6. “Flawless (Remix)” featuring Nicki Minaj
Beyoncé
masters. She polishes. She perfects. She makes things flawless, which
is why the brilliance of her “Flawless” remix with Nicki Minaj is its
fearless flinging into imperfection. It’s a hip-hop pas de deux
of slinking, salivating dominance, with Bey and Minaj celebrating
hubris, aggression, femininity, self-awareness, and, despite the title,
flaws. Together, they turn all the braggadocio of “Flawless” into
something we mere mortals can embrace as a relatable daily affirmation.

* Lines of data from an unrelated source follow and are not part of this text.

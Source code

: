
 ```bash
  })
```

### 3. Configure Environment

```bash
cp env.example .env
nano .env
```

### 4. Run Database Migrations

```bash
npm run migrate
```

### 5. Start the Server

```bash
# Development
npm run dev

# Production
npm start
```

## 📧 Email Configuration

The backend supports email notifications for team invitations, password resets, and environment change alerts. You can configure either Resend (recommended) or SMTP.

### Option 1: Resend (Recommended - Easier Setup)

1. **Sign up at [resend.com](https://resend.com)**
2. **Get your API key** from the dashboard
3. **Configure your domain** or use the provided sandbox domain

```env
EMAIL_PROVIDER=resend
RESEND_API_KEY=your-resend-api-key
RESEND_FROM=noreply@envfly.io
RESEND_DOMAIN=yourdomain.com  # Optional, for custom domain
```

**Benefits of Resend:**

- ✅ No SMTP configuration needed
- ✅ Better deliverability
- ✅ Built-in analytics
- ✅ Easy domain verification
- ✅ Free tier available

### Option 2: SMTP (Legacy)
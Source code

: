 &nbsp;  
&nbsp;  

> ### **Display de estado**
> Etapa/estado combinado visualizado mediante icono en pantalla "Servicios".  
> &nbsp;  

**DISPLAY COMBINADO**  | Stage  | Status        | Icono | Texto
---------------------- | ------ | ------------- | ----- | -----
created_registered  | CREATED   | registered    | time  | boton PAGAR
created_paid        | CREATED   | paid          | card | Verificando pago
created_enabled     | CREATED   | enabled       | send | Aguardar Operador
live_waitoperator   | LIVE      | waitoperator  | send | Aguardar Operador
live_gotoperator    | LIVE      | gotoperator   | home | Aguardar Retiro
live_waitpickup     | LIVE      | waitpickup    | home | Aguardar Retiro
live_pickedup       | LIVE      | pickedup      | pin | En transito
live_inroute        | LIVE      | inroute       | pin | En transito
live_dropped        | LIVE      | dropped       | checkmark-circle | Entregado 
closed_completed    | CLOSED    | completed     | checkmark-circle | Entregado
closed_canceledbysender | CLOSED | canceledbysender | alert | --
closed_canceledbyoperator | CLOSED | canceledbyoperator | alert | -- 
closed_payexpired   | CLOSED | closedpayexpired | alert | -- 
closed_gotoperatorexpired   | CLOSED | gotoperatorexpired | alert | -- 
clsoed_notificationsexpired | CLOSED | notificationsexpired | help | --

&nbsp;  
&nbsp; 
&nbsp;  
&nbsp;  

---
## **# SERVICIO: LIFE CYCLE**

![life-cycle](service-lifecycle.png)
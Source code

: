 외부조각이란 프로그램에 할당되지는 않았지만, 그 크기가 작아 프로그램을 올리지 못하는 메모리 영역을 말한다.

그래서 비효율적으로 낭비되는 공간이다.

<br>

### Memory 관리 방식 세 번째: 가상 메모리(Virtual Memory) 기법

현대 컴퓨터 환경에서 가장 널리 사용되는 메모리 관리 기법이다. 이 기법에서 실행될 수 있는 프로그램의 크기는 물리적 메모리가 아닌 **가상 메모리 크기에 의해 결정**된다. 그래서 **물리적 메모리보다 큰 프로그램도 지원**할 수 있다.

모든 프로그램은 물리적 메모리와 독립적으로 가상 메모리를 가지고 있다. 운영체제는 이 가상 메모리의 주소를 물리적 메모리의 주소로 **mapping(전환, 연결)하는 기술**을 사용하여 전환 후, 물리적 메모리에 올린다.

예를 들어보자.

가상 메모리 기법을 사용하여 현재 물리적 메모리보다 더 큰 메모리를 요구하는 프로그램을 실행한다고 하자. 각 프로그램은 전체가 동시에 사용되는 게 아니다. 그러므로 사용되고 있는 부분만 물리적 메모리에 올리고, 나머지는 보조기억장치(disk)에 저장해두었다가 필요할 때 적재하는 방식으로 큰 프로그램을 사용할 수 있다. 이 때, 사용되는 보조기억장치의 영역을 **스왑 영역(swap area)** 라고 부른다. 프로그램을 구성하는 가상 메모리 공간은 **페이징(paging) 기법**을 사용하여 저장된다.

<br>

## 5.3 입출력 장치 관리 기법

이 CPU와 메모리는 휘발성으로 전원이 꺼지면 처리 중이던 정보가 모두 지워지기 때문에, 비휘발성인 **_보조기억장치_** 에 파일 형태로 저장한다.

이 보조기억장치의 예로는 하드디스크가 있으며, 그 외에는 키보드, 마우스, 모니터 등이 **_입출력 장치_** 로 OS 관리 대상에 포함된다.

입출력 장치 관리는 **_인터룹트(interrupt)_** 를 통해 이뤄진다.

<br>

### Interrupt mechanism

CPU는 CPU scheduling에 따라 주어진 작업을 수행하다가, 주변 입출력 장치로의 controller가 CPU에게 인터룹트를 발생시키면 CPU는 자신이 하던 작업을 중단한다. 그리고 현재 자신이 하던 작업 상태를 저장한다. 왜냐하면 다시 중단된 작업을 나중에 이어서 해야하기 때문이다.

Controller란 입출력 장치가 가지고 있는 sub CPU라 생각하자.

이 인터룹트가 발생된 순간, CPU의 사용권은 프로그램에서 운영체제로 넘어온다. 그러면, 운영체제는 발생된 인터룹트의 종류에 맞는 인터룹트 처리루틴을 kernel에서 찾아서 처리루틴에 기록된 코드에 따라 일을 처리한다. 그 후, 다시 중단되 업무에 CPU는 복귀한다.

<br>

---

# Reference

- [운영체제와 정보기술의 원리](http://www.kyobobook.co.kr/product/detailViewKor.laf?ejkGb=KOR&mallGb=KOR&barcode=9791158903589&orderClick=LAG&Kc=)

Naturally, “Flawless” became the soundtrack to the selfie: “I woke up
like this.” And Minaj’s carnal, mic drop delivery is the best she’s been
since “Monster.” As a whole, it’s a startling hell-raiser, made for us
all to dance in the fire.
7. “Ring the Alarm”
Intensity, aggression, and even anger—particularly from the woman scorned—have stalked most of Beyoncé’s career, peaking with Lemonade.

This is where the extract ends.